Amidst all that, in the ring, the actual, regulated violence – a boxing match – is about to start. Clad in shiny shorts and robe, one of the fighters grins, bouncing from foot to foot. The bow-tied MC introduces him: “Tonight ladies and gentlemen, making his debut…” and the kid swivels on his hips and scowls theatrically. His contingent of fans go crazy, screaming, punching the air. One of them blows an airhorn.
By contrast, when the other boxer is introduced, the hall falls into eerie silence. His name is Johnny Greaves, a local boy from London’s East End, but few seem bothered about that. We are told he is a veteran of more than 90 fights. Fair enough, but when the MC goes on to state that Greaves has won just three of them, a few groans and even some mocking laughter can be heard.
Then the bell rings, the action starts and something becomes quickly apparent. Despite his catastrophic numbers, Greaves is no-one’s mug. He is crafty and elusive – he tucks his chin behind his guard and stays mobile. He absorbs very few full-blooded shots. When they do get through, he swallows them like blobs of ice cream.
Sometimes he goads his opponent, talks to him, makes faces. At one point he spontaneously jives his feet in an Ali shuffle to the crowd’s great amusement. He doesn’t attack much, spending most of the fight on the back-foot, but Greaves looks like he’s enjoying himself.
As the action ends and the decision is announced – a wide points defeat, he gives a resigned smile, pats his conqueror on the back and struts out of the ring. The crowd shout things. Mostly not very nice things. Greaves just swaggers past.
Twenty minutes later he’s in the bar with a slightly swollen lip, a pint of lager and a twinkle in his eye.
Meeting The Journeymen Boxers
Six months on from that night, I arranged a meeting with Johnny Greaves at the famous Peacock Gym. Set on an uninspiring trading estate beneath a flyover in Canning Town, the place holds a mythical position in British fighting folklore. Everyone has trained there at one time or another. On the forecourt outside reception stands a statue of 24-year-old Bradley Stone, a monument to the dangers which lurk within. Stone died of a brain haemorrhage after a British title fight in 1994.
Inside, over coffee, the battle-worn Greaves quickly dispelled a few stereotypes. He may have had scarred eyebrows, a nose that could be used to teach schoolkids about obtuse angles and disfigured, lumpy hands, but he was also self-deprecating, easy to talk to and witty.
Greaves told me about his childhood, how he had always fought. For him it was a form of self-expression, in the same way that other kids drew pictures or played football. It was the one thing he was good at. The thing that made him, him.

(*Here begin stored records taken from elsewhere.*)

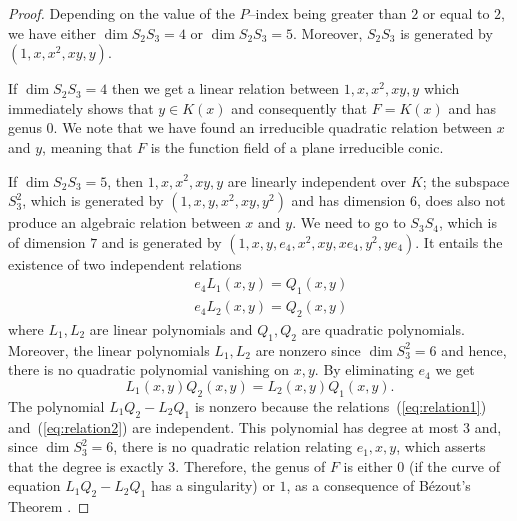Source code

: \documentclass{article}
\theoremstyle{plain}
\theoremstyle{definition}
\theoremstyle{remark}
\begin{document}
  
\begin{proof}
  Depending on the value of the $P$--index being greater than $2$ or
  equal to $2$, we have either $\dim S_2 S_3 = 4$ or $\dim S_2 S_3 = 5$.
Moreover, $S_2S_3$ is generated by $(1,x,x^2,xy,y)$. 

If $\dim S_2 S_3 = 4$ then we get a linear relation between
  $1,x,x^2,xy,y$ which immediately shows that $y\in K(x)$ and
  consequently  that $F=K(x)$ and has genus $0$. We note that we have
  found an irreducible  quadratic relation between $x$ and $y$,
  meaning that $F$  is the function field of a
      plane irreducible conic. 

If   $\dim S_2 S_3 = 5$, then $1,x,x^2,xy,y$ are linearly
  independent over $K$; the subspace $S_3^2$, which is generated by
  $(1, x, y, x^2, x y, y^2)$ and has dimension $6$, does also not produce
  an algebraic relation between $x$ and $y$. We need to go to
  $S_3S_4$, which is of dimension $7$ and is generated by $(1, x, y, e_4, x^2, x y, x e_4,
      y^2, y e_4)$. It  entails the existence of two
      independent relations
      \begin{eqnarray}
       && e_4 L_1(x,y) = Q_1(x, y) \label{eq:relation1}\\
       && e_4 L_2(x,y) = Q_2(x, y) \label{eq:relation2}
      \end{eqnarray}
      where $L_1, L_2$ are linear polynomials and $Q_1, Q_2$ are
      quadratic polynomials.
      Moreover, the linear polynomials $L_1, L_2$ are nonzero since 
      $\dim S_3^2 = 6$ and hence, there is no quadratic polynomial vanishing
      on $x, y$.  By eliminating  $e_4$ we get
      \begin{equation}
      L_1(x, y) Q_2 (x, y) = L_2(x, y) Q_1(x, y).
      \end{equation}
      The polynomial
      $L_1 Q_2 - L_2 Q_1$ is nonzero because the relations~(\ref{eq:relation1})
      and~(\ref{eq:relation2}) are independent.  This polynomial has degree at
      most $3$ and, since $\dim S_3^2 = 6$, there is no quadratic
      relation relating $e_1, x, y$, which asserts that the degree
      is exactly $3$. Therefore, the genus of $F$ is either $0$ (if
      the curve of equation $L_1 Q_2 - L_2 Q_1$ has a singularity) or
      $1$, as a consequence of B\'ezout's Theorem \cite{Fulton}.
\end{proof}
\end{document}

He had grown to become British champion on the unlicensed circuit and when he turned pro, in 2007, found himself with a straight choice. Box in the home corner, his manager said, sell at least 80 tickets, start on purses of a few hundred quid and work his way up, or box ‘away’, as a journeyman. The latter meant no ticket sales. Just turn up, fight and get up to a grand and a half a night.
Greaves grinned at me. “I was never going to be world champ, so it was a no-brainer.”
But what exactly does it mean to be journeymen boxers? Greaves explained it like this: “I keep busy and I’m well known around the scene. Of course, I don’t go in there to lose – not exactly. But if you upset the ticket sellers, the promoters won’t use you. If you want the regular work, you need to understand your role, if you see what I mean.”
I wasn’t sure that I did.
“To be really in demand,” Greaves went on, “promoters like a good fight. They want their boy stretched. You can’t just go in and fall over at the first punch. What you need to do is give the kid a workout, entertain the crowd and last the distance. Then they feel they’ve got their money’s worth. It’s a difficult thing to get right, but if you can do that week in, week out, you make a decent living.”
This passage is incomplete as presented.